**AIM OF THE TASK**
Your task is to restate the data word for word.
── DATA SUPPLIED
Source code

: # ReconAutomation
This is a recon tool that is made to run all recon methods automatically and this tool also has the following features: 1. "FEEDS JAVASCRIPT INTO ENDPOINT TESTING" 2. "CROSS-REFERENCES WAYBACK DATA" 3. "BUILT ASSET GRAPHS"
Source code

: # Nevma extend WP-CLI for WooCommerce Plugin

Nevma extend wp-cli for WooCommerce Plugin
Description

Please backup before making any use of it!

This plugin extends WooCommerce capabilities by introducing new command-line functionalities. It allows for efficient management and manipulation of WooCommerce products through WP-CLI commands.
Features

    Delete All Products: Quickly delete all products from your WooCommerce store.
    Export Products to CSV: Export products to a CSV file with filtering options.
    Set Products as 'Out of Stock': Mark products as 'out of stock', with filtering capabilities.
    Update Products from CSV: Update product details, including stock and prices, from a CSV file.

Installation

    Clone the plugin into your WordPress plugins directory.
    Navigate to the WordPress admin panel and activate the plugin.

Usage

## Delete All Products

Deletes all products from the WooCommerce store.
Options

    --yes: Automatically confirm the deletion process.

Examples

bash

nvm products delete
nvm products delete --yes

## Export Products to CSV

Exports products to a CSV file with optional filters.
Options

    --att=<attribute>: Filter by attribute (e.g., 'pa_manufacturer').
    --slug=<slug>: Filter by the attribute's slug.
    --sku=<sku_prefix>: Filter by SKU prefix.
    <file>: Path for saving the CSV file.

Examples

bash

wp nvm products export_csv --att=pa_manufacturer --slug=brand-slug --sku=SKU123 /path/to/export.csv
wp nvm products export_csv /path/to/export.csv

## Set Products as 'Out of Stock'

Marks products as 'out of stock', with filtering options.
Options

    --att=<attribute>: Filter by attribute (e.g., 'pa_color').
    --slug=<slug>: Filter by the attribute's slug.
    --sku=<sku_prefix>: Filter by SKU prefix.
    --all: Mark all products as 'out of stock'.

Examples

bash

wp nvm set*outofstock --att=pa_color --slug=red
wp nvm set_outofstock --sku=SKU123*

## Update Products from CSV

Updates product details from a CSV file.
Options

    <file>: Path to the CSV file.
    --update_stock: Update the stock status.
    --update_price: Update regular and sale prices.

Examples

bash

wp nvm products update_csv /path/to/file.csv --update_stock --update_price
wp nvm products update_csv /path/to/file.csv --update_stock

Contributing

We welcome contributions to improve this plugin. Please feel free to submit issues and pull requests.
────
**OUTPUT BELOW**
Source code

: # ReconAutomation
This is a recon tool that is made to run all recon methods automatically and this tool also has the following features: 1. "FEEDS JAVASCRIPT INTO ENDPOINT TESTING" 2. "CROSS-REFERENCES WAYBACK DATA" 3. "BUILT ASSET GRAPHS"
Source code

: # Nevma extend WP-CLI for WooCommerce Plugin

Nevma extend wp-cli for WooCommerce Plugin
Description

Please backup before making any use of it!

This plugin extends WooCommerce capabilities by introducing new command-line functionalities. It allows for efficient management and manipulation of WooCommerce products through WP-CLI commands.
Features

    Delete All Products: Quickly delete all products from your WooCommerce store.
    Export Products to CSV: Export products to a CSV file with filtering options.
    Set Products as 'Out of Stock': Mark products as 'out of stock', with filtering capabilities.
    Update Products from CSV: Update product details, including stock and prices, from a CSV file.

Installation

    Clone the plugin into your WordPress plugins directory.
    Navigate to the WordPress admin panel and activate the plugin.

Usage

## Delete All Products

Deletes all products from the WooCommerce store.
Options

    --yes: Automatically confirm the deletion process.

Examples

bash

nvm products delete
nvm products delete --yes

## Export Products to CSV

Exports products to a CSV file with optional filters.
Options

    --att=<attribute>: Filter by attribute (e.g., 'pa_manufacturer').
    --slug=<slug>: Filter by the attribute's slug.
    --sku=<sku_prefix>: Filter by SKU prefix.
    <file>: Path for saving the CSV file.

Examples

bash

wp nvm products export_csv --att=pa_manufacturer --slug=brand-slug --sku=SKU123 /path/to/export.csv
wp nvm products export_csv /path/to/export.csv

## Set Products as 'Out of Stock'

Marks products as 'out of stock', with filtering options.
Options

    --att=<attribute>: Filter by attribute (e.g., 'pa_color').
    --slug=<slug>: Filter by the attribute's slug.
    --sku=<sku_prefix>: Filter by SKU prefix.
    --all: Mark all products as 'out of stock'.

Examples

bash

wp nvm set*outofstock --att=pa_color --slug=red
wp nvm set_outofstock --sku=SKU123*

## Update Products from CSV

Updates product details from a CSV file.
Options

    <file>: Path to the CSV file.
    --update_stock: Update the stock status.
    --update_price: Update regular and sale prices.

Examples

bash

wp nvm products update_csv /path/to/file.csv --update_stock --update_price
wp nvm products update_csv /path/to/file.csv --update_stock

Contributing

We welcome contributions to improve this plugin. Please feel free to submit issues and pull requests.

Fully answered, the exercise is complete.